Joins on TID

Started by Tom Laneover 7 years ago8 messageshackers

tgl@sss.pgh.pa.us

over 7 years ago

I decided to spend an afternoon seeing exactly how much work would be
needed to support parameterized TID scans, ie nestloop-with-inner-TID-
scan joins, as has been speculated about before, most recently here:

/messages/by-id/CAMqTPq=hNg0GYFU0X+xmuKy8R2ARk1+A_uQpS+Mnf71MYpBKzg@mail.gmail.com

It turns out it's not that bad, less than 200 net new lines of code
(all of it in the planner; the executor seems to require no work).

Much of the code churn is because tidpath.c is so ancient and crufty.
It was mostly ignoring the RestrictInfo infrastructure, in particular
emitting the list of tidquals as just bare clauses not RestrictInfos.
I had to change that in order to avoid inefficiencies in some places.

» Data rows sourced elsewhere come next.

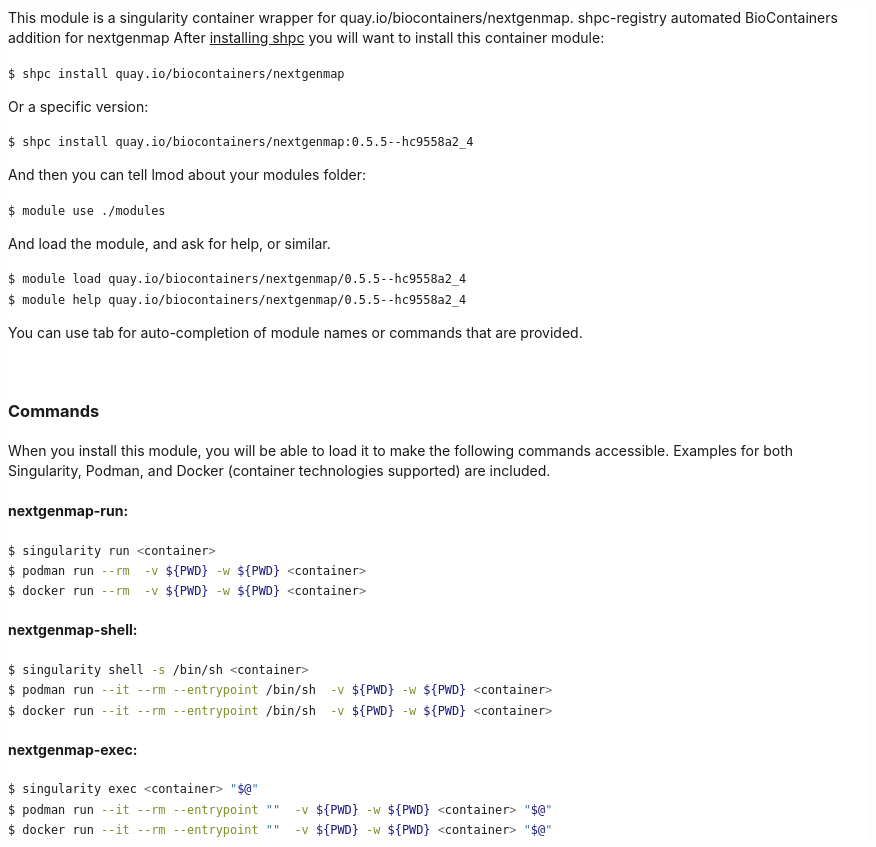 
This module is a singularity container wrapper for quay.io/biocontainers/nextgenmap.
shpc-registry automated BioContainers addition for nextgenmap
After [installing shpc](#install) you will want to install this container module:


```bash
$ shpc install quay.io/biocontainers/nextgenmap
```

Or a specific version:

```bash
$ shpc install quay.io/biocontainers/nextgenmap:0.5.5--hc9558a2_4
```

And then you can tell lmod about your modules folder:

```bash
$ module use ./modules
```

And load the module, and ask for help, or similar.

```bash
$ module load quay.io/biocontainers/nextgenmap/0.5.5--hc9558a2_4
$ module help quay.io/biocontainers/nextgenmap/0.5.5--hc9558a2_4
```

You can use tab for auto-completion of module names or commands that are provided.

<br>

### Commands

When you install this module, you will be able to load it to make the following commands accessible.
Examples for both Singularity, Podman, and Docker (container technologies supported) are included.

#### nextgenmap-run:

```bash
$ singularity run <container>
$ podman run --rm  -v ${PWD} -w ${PWD} <container>
$ docker run --rm  -v ${PWD} -w ${PWD} <container>
```

#### nextgenmap-shell:

```bash
$ singularity shell -s /bin/sh <container>
$ podman run --it --rm --entrypoint /bin/sh  -v ${PWD} -w ${PWD} <container>
$ docker run --it --rm --entrypoint /bin/sh  -v ${PWD} -w ${PWD} <container>
```

#### nextgenmap-exec:

```bash
$ singularity exec <container> "$@"
$ podman run --it --rm --entrypoint ""  -v ${PWD} -w ${PWD} <container> "$@"
$ docker run --it --rm --entrypoint ""  -v ${PWD} -w ${PWD} <container> "$@"
```
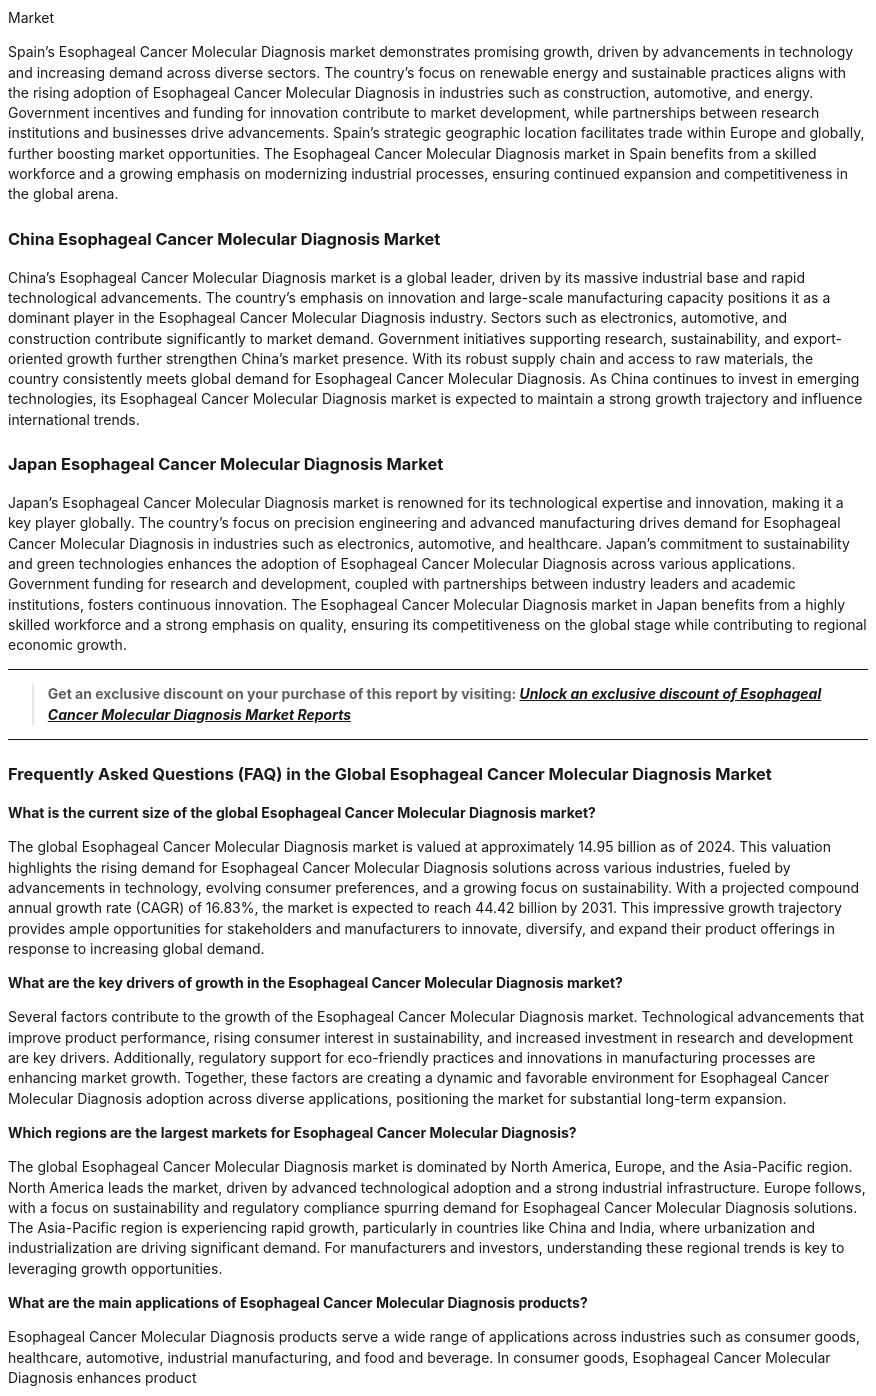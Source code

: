 Market</h3><p>Spain&rsquo;s Esophageal Cancer Molecular Diagnosis market demonstrates promising growth, driven by advancements in technology and increasing demand across diverse sectors. The country&rsquo;s focus on renewable energy and sustainable practices aligns with the rising adoption of Esophageal Cancer Molecular Diagnosis in industries such as construction, automotive, and energy. Government incentives and funding for innovation contribute to market development, while partnerships between research institutions and businesses drive advancements. Spain&rsquo;s strategic geographic location facilitates trade within Europe and globally, further boosting market opportunities. The Esophageal Cancer Molecular Diagnosis market in Spain benefits from a skilled workforce and a growing emphasis on modernizing industrial processes, ensuring continued expansion and competitiveness in the global arena.</p><h3>China Esophageal Cancer Molecular Diagnosis Market</h3><p>China&rsquo;s Esophageal Cancer Molecular Diagnosis market is a global leader, driven by its massive industrial base and rapid technological advancements. The country&rsquo;s emphasis on innovation and large-scale manufacturing capacity positions it as a dominant player in the Esophageal Cancer Molecular Diagnosis industry. Sectors such as electronics, automotive, and construction contribute significantly to market demand. Government initiatives supporting research, sustainability, and export-oriented growth further strengthen China&rsquo;s market presence. With its robust supply chain and access to raw materials, the country consistently meets global demand for Esophageal Cancer Molecular Diagnosis. As China continues to invest in emerging technologies, its Esophageal Cancer Molecular Diagnosis market is expected to maintain a strong growth trajectory and influence international trends.</p><h3>Japan Esophageal Cancer Molecular Diagnosis Market</h3><p>Japan&rsquo;s Esophageal Cancer Molecular Diagnosis market is renowned for its technological expertise and innovation, making it a key player globally. The country&rsquo;s focus on precision engineering and advanced manufacturing drives demand for Esophageal Cancer Molecular Diagnosis in industries such as electronics, automotive, and healthcare. Japan&rsquo;s commitment to sustainability and green technologies enhances the adoption of Esophageal Cancer Molecular Diagnosis across various applications. Government funding for research and development, coupled with partnerships between industry leaders and academic institutions, fosters continuous innovation. The Esophageal Cancer Molecular Diagnosis market in Japan benefits from a highly skilled workforce and a strong emphasis on quality, ensuring its competitiveness on the global stage while contributing to regional economic growth.</p><hr /><blockquote><p><strong>Get an exclusive discount on your purchase of this report by visiting: <em><a href="://marketresearchpulse.com/ask-for-discount/77175?utm_source=Github&amp;utm_medium=052">Unlock an exclusive discount of Esophageal Cancer Molecular Diagnosis Market Reports</a></em>&nbsp;</strong></p></blockquote><hr /><h3>Frequently Asked Questions (FAQ) in the Global Esophageal Cancer Molecular Diagnosis Market</h3><p><strong>What is the current size of the global Esophageal Cancer Molecular Diagnosis market?</strong></p><p>The global Esophageal Cancer Molecular Diagnosis market is valued at approximately 14.95 billion as of 2024. This valuation highlights the rising demand for Esophageal Cancer Molecular Diagnosis solutions across various industries, fueled by advancements in technology, evolving consumer preferences, and a growing focus on sustainability. With a projected compound annual growth rate (CAGR) of 16.83%, the market is expected to reach 44.42 billion by 2031. This impressive growth trajectory provides ample opportunities for stakeholders and manufacturers to innovate, diversify, and expand their product offerings in response to increasing global demand.</p><p><strong>What are the key drivers of growth in the Esophageal Cancer Molecular Diagnosis market?</strong></p><p>Several factors contribute to the growth of the Esophageal Cancer Molecular Diagnosis market. Technological advancements that improve product performance, rising consumer interest in sustainability, and increased investment in research and development are key drivers. Additionally, regulatory support for eco-friendly practices and innovations in manufacturing processes are enhancing market growth. Together, these factors are creating a dynamic and favorable environment for Esophageal Cancer Molecular Diagnosis adoption across diverse applications, positioning the market for substantial long-term expansion.</p><p><strong>Which regions are the largest markets for Esophageal Cancer Molecular Diagnosis?</strong></p><p>The global Esophageal Cancer Molecular Diagnosis market is dominated by North America, Europe, and the Asia-Pacific region. North America leads the market, driven by advanced technological adoption and a strong industrial infrastructure. Europe follows, with a focus on sustainability and regulatory compliance spurring demand for Esophageal Cancer Molecular Diagnosis solutions. The Asia-Pacific region is experiencing rapid growth, particularly in countries like China and India, where urbanization and industrialization are driving significant demand. For manufacturers and investors, understanding these regional trends is key to leveraging growth opportunities.</p><p><strong>What are the main applications of Esophageal Cancer Molecular Diagnosis products?</strong></p><p>Esophageal Cancer Molecular Diagnosis products serve a wide range of applications across industries such as consumer goods, healthcare, automotive, industrial manufacturing, and food and beverage. In consumer goods, Esophageal Cancer Molecular Diagnosis enhances product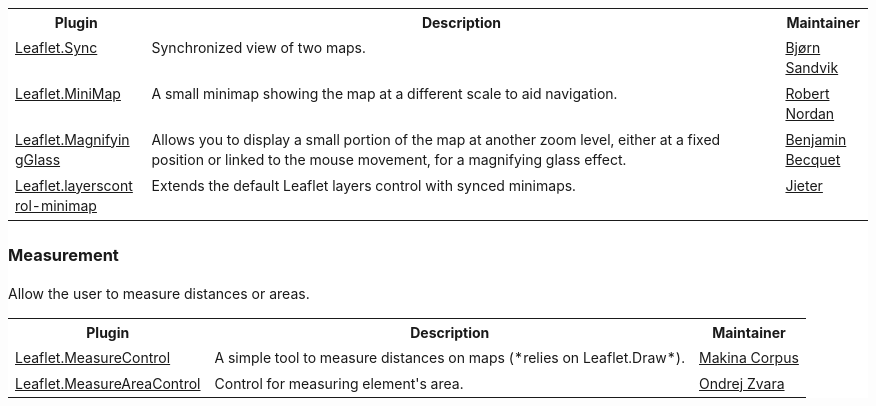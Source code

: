 <table class="plugins"><tr><th>Plugin</th><th>Description</th><th>Maintainer</th></tr>
	<tr>
		<td>
			<a href="https://github.com/turban/Leaflet.Sync">Leaflet.Sync</a>
		</td><td>
			Synchronized view of two maps.
		</td><td>
			<a href="https://github.com/turban">Bjørn Sandvik</a>
		</td>
	</tr>
	<tr>
		<td>
			<a href="https://github.com/Norkart/Leaflet-MiniMap">Leaflet.MiniMap</a>
		</td><td>
			A small minimap showing the map at a different scale to aid navigation.
		</td><td>
			<a href="https://github.com/robpvn">Robert Nordan</a>
		</td>
	</tr>
	<tr>
		<td>
			<a href="https://github.com/bbecquet/Leaflet.MagnifyingGlass">Leaflet.MagnifyingGlass</a>
		</td><td>
			Allows you to display a small portion of the map at another zoom level, either at a fixed position or linked to the mouse movement, for a magnifying glass effect.
		</td><td>
			<a href="https://github.com/bbecquet/">Benjamin Becquet</a>
		</td>
	</tr>
	<tr>
		<td>
			<a href="http://jieter.github.io/Leaflet.layerscontrol-minimap/">Leaflet.layerscontrol-minimap</a>
		</td><td>
			Extends the default Leaflet layers control with synced minimaps.
		</td><td>
			<a href="https://github.com/jieter">Jieter</a>
		</td>
	</tr>
</table>






### Measurement

Allow the user to measure distances or areas.

<table class="plugins"><tr><th>Plugin</th><th>Description</th><th>Maintainer</th></tr>
	<tr>
		<td>
			<a href="https://github.com/makinacorpus/Leaflet.MeasureControl">Leaflet.MeasureControl</a>
		</td><td>
			A simple tool to measure distances on maps (*relies on Leaflet.Draw*).
		</td><td>
			<a href="https://github.com/makinacorpus/">Makina Corpus</a>
		</td>
	</tr>
	<tr>
		<td>
			<a href="https://github.com/zvaraondrej/Leaflet.MeasureAreaControl">Leaflet.MeasureAreaControl</a>
		</td><td>
			 Control for measuring element's area.
		</td><td>
			<a href="https://github.com/zvaraondrej">Ondrej Zvara</a>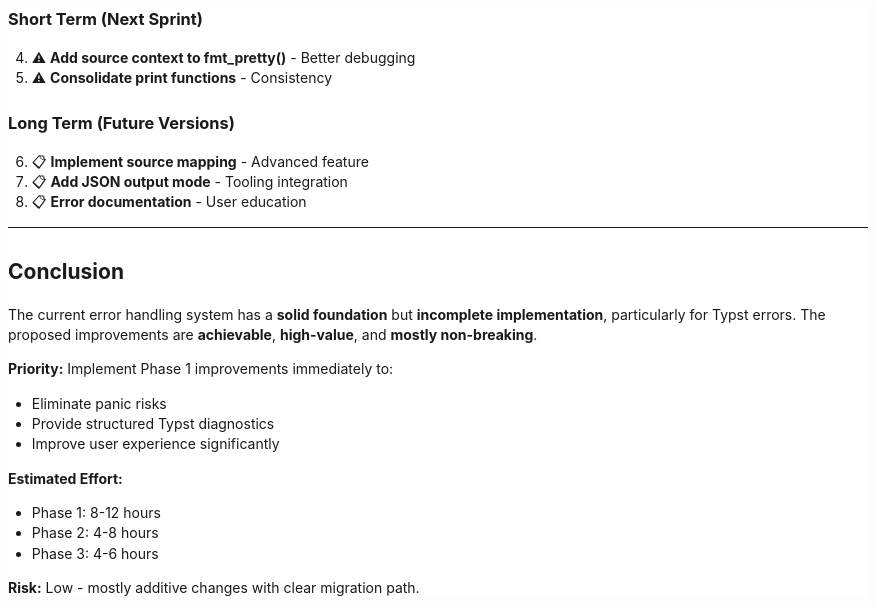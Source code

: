 ### Short Term (Next Sprint)
4. ⚠️ **Add source context to fmt_pretty()** - Better debugging
5. ⚠️ **Consolidate print functions** - Consistency

### Long Term (Future Versions)
6. 📋 **Implement source mapping** - Advanced feature
7. 📋 **Add JSON output mode** - Tooling integration
8. 📋 **Error documentation** - User education

---

## Conclusion

The current error handling system has a **solid foundation** but **incomplete implementation**, particularly for Typst errors. The proposed improvements are **achievable**, **high-value**, and **mostly non-breaking**.

**Priority:** Implement Phase 1 improvements immediately to:
- Eliminate panic risks
- Provide structured Typst diagnostics
- Improve user experience significantly

**Estimated Effort:** 
- Phase 1: 8-12 hours
- Phase 2: 4-8 hours
- Phase 3: 4-6 hours

**Risk:** Low - mostly additive changes with clear migration path.

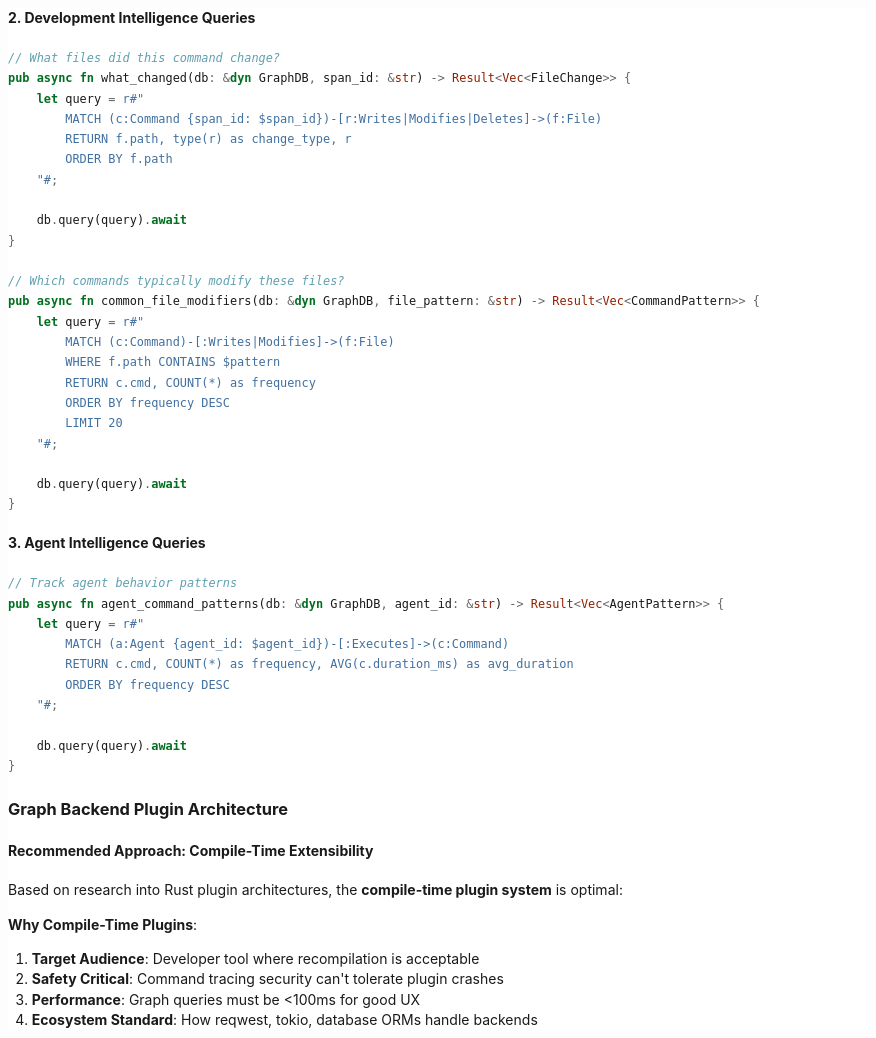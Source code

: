 #### 2. Development Intelligence Queries  
```rust
// What files did this command change?
pub async fn what_changed(db: &dyn GraphDB, span_id: &str) -> Result<Vec<FileChange>> {
    let query = r#"
        MATCH (c:Command {span_id: $span_id})-[r:Writes|Modifies|Deletes]->(f:File)
        RETURN f.path, type(r) as change_type, r
        ORDER BY f.path
    "#;
    
    db.query(query).await
}

// Which commands typically modify these files?
pub async fn common_file_modifiers(db: &dyn GraphDB, file_pattern: &str) -> Result<Vec<CommandPattern>> {
    let query = r#"
        MATCH (c:Command)-[:Writes|Modifies]->(f:File)  
        WHERE f.path CONTAINS $pattern
        RETURN c.cmd, COUNT(*) as frequency
        ORDER BY frequency DESC
        LIMIT 20
    "#;
    
    db.query(query).await
}
```

#### 3. Agent Intelligence Queries
```rust
// Track agent behavior patterns
pub async fn agent_command_patterns(db: &dyn GraphDB, agent_id: &str) -> Result<Vec<AgentPattern>> {
    let query = r#"
        MATCH (a:Agent {agent_id: $agent_id})-[:Executes]->(c:Command)
        RETURN c.cmd, COUNT(*) as frequency, AVG(c.duration_ms) as avg_duration
        ORDER BY frequency DESC
    "#;
    
    db.query(query).await
}
```

### Graph Backend Plugin Architecture

#### Recommended Approach: Compile-Time Extensibility

Based on research into Rust plugin architectures, the **compile-time plugin system** is optimal:

**Why Compile-Time Plugins**:
1. **Target Audience**: Developer tool where recompilation is acceptable
2. **Safety Critical**: Command tracing security can't tolerate plugin crashes  
3. **Performance**: Graph queries must be <100ms for good UX
4. **Ecosystem Standard**: How reqwest, tokio, database ORMs handle backends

I haven't really looked at how much of a merge problem there'll be
with Edmund Horner's work for TID range scans. My feeling about it
is that we might be best off treating that as a totally separate
code path, because the requirements are significantly different (for
instance, a range scan needs AND semantics not OR semantics for the
list of quals to apply).

regards, tom lane

Tom Lane

tgl@sss.pgh.pa.us

over 7 years ago

In reply to: Tom Lane (#1)

Re: Joins on TID

BTW, if we're to start taking joins on TID seriously, we should also
add the missing hash opclass for TID, so that you can do hash joins
when dealing with a lot of rows.

(In principle this also enables things like hash aggregation, though
I'm not very clear on a use-case for grouping by TID.)

regards, tom lane

Simon Riggs

simon@2ndQuadrant.com

over 7 years ago

In reply to: Tom Lane (#2)

Re: Joins on TID

On Sat, 22 Dec 2018 at 04:31, Tom Lane <tgl@sss.pgh.pa.us> wrote:

BTW, if we're to start taking joins on TID seriously, we should also
add the missing hash opclass for TID, so that you can do hash joins
when dealing with a lot of rows.

(In principle this also enables things like hash aggregation, though
I'm not very clear on a use-case for grouping by TID.)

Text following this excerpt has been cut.